The extent to which Shyamalan is directly involved in this show is hard to discern. The typical approach for famous film directors creating TV shows is to form the concept, direct one episode, and then let handpicked producers take over the show completely (Take J.J. Abrams and Lost as an example). True to this form, of the episodes available, Shyamalan only directed the pilot (Disclaimer: Fox provided the first five episodes on DVD for the purpose of this review) but his stylistic fingerprints are all over the following entries.
From the steady tilt up on the face of a confused character to the steady wide shot of a menacing one, all of Shyamalan’s cinematographic tricks are in play even when he’s not behind the camera. So too are the hokey dialogue and hokier acting that has characterized most of his films. However, both of these elements actually work in the show’s favor, since the premise essentially calls for the residents of the town to act strangely and awkwardly under the stress of being constantly watched. The alien-like performances work infinitely better here than in something like The Happening, which was allegedly centered on a group of normal people in the face of the apocalypse.
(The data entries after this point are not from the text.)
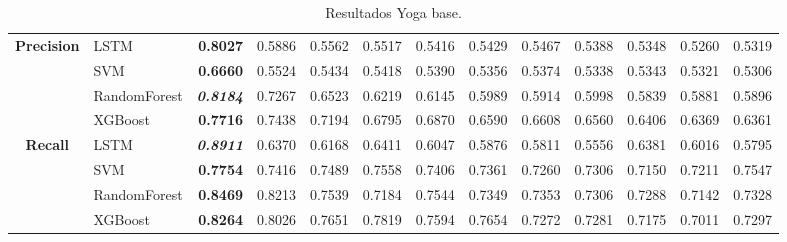 \begin{table}[H]
\begin{adjustbox}{max width=14cm}
\begin{tabular}{|c|l|r|r|r|r|r|r|r|r|r|r|r|}
			\hline
			\textbf{Precision} &  LSTM & \textbf{  0.8027 } &  0.5886 &  0.5562 &  0.5517 &  0.5416 &  0.5429 &  0.5467 &  0.5388 &  0.5348 &  0.5260 &  0.5319 \\
			&  SVM & \textbf{  0.6660 } &  0.5524 &  0.5434 &  0.5418 &  0.5390 &  0.5356 &  0.5374 &  0.5338 &  0.5343 &  0.5321 &  0.5306 \\
			&  RandomForest & \textit{ \textbf{  0.8184 } } &  0.7267 &  0.6523 &  0.6219 &  0.6145 &  0.5989 &  0.5914 &  0.5998 &  0.5839 &  0.5881 &  0.5896 \\
			&  XGBoost & \textbf{  0.7716 } &  0.7438 &  0.7194 &  0.6795 &  0.6870 &  0.6590 &  0.6608 &  0.6560 &  0.6406 &  0.6369 &  0.6361 \\
			\hline
			\textbf{Recall} &  LSTM & \textit{ \textbf{  0.8911 } } &  0.6370 &  0.6168 &  0.6411 &  0.6047 &  0.5876 &  0.5811 &  0.5556 &  0.6381 &  0.6016 &  0.5795 \\
			&  SVM & \textbf{  0.7754 } &  0.7416 &  0.7489 &  0.7558 &  0.7406 &  0.7361 &  0.7260 &  0.7306 &  0.7150 &  0.7211 &  0.7547 \\
			&  RandomForest & \textbf{  0.8469 } &  0.8213 &  0.7539 &  0.7184 &  0.7544 &  0.7349 &  0.7353 &  0.7306 &  0.7288 &  0.7142 &  0.7328 \\
			&  XGBoost & \textbf{  0.8264 } &  0.8026 &  0.7651 &  0.7819 &  0.7594 &  0.7654 &  0.7272 &  0.7281 &  0.7175 &  0.7011 &  0.7297 \\
			\hline
		\end{tabular}
	\end{adjustbox}
	\caption{Resultados Yoga base.}
	\label{tab:Yoga_base}
\end{table}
It’s currently unclear whether Wayward Pines is intended to be a one-off mini-series or the beginning of a long-running show. The early ratings will go a long way in determining its future, but it’s hard to envision a show that seems built around an inevitable twist being able to hold up longer than one full season. It’s easy to hazard a few solid guesses about this town’s “secret,” but the mystery is genuinely intriguing without overwhelming the actual experience of watching the show. Like Fox’s Empire, Wayward Pines moves at a very fast clip, leaving little time to consider the ridiculous events being put on screen. All in all, it makes for a highly enjoyable show, even if the future is murky. This may not be a return to Sixth Sense form for Shyamalan, but it seems to be a step in the right direction.